• _Task to complete_
Which lines of the records contain the word "Interpretability"? Copy each one.

[Saved data entries]
>>>

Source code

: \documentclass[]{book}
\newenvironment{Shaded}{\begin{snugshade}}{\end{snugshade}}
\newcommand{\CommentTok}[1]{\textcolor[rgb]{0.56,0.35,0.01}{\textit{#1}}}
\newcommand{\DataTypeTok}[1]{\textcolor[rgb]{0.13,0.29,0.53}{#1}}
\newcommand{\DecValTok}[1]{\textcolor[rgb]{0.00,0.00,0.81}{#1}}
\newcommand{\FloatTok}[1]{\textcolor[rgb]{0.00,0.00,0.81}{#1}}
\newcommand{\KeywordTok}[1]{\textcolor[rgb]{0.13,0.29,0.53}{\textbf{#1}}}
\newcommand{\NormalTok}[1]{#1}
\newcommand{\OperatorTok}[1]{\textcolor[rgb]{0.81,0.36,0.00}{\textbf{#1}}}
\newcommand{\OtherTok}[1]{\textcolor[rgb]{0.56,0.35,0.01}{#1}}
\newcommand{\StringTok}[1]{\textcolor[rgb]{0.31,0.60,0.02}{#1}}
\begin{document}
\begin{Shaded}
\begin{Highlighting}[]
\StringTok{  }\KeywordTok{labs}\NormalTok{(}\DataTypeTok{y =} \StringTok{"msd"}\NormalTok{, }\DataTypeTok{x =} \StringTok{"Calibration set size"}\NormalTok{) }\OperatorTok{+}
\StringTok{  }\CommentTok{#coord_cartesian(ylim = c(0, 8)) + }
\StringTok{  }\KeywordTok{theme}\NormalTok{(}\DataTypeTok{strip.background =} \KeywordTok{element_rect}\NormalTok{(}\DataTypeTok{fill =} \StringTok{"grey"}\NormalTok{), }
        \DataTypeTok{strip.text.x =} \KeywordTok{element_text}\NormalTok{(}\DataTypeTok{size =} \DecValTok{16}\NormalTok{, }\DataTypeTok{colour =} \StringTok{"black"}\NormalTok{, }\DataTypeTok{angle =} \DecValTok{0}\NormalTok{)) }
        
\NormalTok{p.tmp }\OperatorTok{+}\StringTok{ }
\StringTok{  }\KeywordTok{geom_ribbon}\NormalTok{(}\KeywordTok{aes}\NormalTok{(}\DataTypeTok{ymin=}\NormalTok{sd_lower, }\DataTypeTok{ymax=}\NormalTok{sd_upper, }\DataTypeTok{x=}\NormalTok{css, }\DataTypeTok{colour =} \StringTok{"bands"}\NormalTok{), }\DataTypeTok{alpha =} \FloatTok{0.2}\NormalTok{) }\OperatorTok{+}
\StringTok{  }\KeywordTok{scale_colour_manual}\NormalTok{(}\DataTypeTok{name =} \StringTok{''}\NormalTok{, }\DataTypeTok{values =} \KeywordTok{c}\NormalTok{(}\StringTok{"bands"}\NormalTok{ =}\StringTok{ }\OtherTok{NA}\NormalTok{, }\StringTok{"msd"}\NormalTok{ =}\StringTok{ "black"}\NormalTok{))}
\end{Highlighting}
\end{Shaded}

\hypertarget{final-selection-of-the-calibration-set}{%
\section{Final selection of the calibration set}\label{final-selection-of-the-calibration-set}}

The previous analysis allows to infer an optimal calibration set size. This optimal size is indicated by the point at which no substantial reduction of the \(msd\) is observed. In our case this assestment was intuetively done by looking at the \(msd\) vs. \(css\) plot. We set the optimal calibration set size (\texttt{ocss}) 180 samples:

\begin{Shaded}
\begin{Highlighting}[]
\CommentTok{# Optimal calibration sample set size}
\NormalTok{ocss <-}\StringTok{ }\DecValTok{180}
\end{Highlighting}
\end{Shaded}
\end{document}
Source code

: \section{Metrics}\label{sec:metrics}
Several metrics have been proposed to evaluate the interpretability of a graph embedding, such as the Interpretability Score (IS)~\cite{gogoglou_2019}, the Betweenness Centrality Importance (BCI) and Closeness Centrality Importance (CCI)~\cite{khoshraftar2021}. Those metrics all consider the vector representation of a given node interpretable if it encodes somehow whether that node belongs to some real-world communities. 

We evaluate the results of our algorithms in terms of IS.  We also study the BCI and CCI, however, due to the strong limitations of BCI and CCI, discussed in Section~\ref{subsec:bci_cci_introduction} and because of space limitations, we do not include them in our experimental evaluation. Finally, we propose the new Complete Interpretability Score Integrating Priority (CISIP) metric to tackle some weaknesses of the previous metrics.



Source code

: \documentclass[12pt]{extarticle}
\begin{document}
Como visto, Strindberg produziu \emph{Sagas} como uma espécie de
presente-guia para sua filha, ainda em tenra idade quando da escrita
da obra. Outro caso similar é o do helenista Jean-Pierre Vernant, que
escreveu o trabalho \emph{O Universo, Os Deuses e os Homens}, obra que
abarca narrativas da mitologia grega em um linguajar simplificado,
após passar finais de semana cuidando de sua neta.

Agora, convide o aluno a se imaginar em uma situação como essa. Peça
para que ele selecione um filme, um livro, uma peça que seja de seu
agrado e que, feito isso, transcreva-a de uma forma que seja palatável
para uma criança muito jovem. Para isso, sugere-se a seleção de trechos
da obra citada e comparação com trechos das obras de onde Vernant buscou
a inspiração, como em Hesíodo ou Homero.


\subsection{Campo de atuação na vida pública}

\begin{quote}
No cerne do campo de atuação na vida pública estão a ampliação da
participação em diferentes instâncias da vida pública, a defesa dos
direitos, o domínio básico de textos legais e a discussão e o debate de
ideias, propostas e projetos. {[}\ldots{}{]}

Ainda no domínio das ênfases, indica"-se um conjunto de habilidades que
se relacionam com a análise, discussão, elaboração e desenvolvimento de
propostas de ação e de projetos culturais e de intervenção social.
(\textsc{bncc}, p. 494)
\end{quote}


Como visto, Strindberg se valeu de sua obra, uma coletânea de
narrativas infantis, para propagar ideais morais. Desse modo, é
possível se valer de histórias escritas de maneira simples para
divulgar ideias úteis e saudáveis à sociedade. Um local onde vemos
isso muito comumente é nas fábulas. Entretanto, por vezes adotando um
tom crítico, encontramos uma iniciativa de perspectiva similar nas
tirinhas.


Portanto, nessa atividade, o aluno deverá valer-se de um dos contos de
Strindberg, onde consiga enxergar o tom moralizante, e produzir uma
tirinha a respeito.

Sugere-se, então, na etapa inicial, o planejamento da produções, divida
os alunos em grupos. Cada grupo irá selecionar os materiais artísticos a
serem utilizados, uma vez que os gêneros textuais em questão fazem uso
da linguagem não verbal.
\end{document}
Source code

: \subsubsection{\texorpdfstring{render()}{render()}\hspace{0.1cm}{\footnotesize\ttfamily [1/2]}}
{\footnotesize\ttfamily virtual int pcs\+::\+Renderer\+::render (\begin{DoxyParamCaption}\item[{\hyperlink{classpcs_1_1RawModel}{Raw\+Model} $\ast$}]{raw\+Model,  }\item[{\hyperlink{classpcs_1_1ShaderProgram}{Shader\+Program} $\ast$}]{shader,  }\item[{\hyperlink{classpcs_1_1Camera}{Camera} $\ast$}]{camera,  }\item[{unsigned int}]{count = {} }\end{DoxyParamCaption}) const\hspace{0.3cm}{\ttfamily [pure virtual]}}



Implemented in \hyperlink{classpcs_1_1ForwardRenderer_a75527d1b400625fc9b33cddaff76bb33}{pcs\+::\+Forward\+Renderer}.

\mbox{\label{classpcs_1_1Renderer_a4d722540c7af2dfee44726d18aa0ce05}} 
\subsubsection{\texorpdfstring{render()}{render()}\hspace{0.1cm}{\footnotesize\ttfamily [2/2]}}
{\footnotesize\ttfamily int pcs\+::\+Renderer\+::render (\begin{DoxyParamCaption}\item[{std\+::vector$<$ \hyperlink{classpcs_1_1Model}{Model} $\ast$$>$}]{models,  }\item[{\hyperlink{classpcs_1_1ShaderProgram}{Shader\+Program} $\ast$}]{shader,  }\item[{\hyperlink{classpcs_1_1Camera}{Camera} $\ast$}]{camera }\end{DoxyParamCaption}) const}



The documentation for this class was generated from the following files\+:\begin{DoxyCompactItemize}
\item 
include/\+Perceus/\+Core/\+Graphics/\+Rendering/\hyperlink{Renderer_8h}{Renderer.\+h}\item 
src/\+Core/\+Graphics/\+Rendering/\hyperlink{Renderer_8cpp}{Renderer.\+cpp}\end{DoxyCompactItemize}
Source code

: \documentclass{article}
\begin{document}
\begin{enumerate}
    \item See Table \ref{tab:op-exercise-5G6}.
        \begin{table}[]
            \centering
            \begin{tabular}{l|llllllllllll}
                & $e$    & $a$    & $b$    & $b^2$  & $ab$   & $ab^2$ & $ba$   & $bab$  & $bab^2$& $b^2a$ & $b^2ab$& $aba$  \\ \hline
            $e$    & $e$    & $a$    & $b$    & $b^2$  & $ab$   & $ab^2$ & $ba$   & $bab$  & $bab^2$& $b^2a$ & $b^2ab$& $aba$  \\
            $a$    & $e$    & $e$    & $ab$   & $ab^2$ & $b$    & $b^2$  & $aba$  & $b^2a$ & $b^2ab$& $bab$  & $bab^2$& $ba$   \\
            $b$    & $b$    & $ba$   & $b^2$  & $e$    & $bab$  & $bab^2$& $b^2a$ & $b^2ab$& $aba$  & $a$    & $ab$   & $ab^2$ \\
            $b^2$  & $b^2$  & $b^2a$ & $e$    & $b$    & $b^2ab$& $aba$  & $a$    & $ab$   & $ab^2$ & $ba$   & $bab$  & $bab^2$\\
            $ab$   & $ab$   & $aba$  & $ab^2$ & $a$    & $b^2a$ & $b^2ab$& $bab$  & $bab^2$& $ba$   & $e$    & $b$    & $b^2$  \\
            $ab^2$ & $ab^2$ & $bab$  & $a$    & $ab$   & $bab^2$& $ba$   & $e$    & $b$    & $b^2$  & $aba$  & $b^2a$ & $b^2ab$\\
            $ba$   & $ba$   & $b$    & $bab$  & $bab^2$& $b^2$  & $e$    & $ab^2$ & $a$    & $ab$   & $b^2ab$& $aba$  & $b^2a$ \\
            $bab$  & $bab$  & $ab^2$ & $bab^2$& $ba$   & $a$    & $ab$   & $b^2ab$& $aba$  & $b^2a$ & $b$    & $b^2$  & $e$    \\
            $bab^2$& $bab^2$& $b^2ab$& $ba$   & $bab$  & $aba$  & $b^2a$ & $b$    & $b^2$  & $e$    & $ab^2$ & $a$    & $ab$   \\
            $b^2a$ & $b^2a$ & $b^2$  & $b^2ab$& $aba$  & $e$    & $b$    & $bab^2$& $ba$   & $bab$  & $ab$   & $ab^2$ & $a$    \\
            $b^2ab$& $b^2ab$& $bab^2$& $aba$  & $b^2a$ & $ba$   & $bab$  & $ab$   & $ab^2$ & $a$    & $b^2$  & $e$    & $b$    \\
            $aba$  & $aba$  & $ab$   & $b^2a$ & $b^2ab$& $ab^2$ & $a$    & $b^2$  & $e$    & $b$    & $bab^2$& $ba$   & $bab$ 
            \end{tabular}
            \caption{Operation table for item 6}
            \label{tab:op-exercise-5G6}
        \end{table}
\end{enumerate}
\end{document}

<<<

• _Task solution_
Several metrics have been proposed to evaluate the interpretability of a graph embedding, such as the Interpretability Score (IS)~\cite{gogoglou_2019}, the Betweenness Centrality Importance (BCI) and Closeness Centrality Importance (CCI)~\cite{khoshraftar2021}. Those metrics all consider the vector representation of a given node interpretable if it encodes somehow whether that node belongs to some real-world communities. 
We evaluate the results of our algorithms in terms of IS.  We also study the BCI and CCI, however, due to the strong limitations of BCI and CCI, discussed in Section~\ref{subsec:bci_cci_introduction} and because of space limitations, we do not include them in our experimental evaluation. Finally, we propose the new Complete Interpretability Score Integrating Priority (CISIP) metric to tackle some weaknesses of the previous metrics.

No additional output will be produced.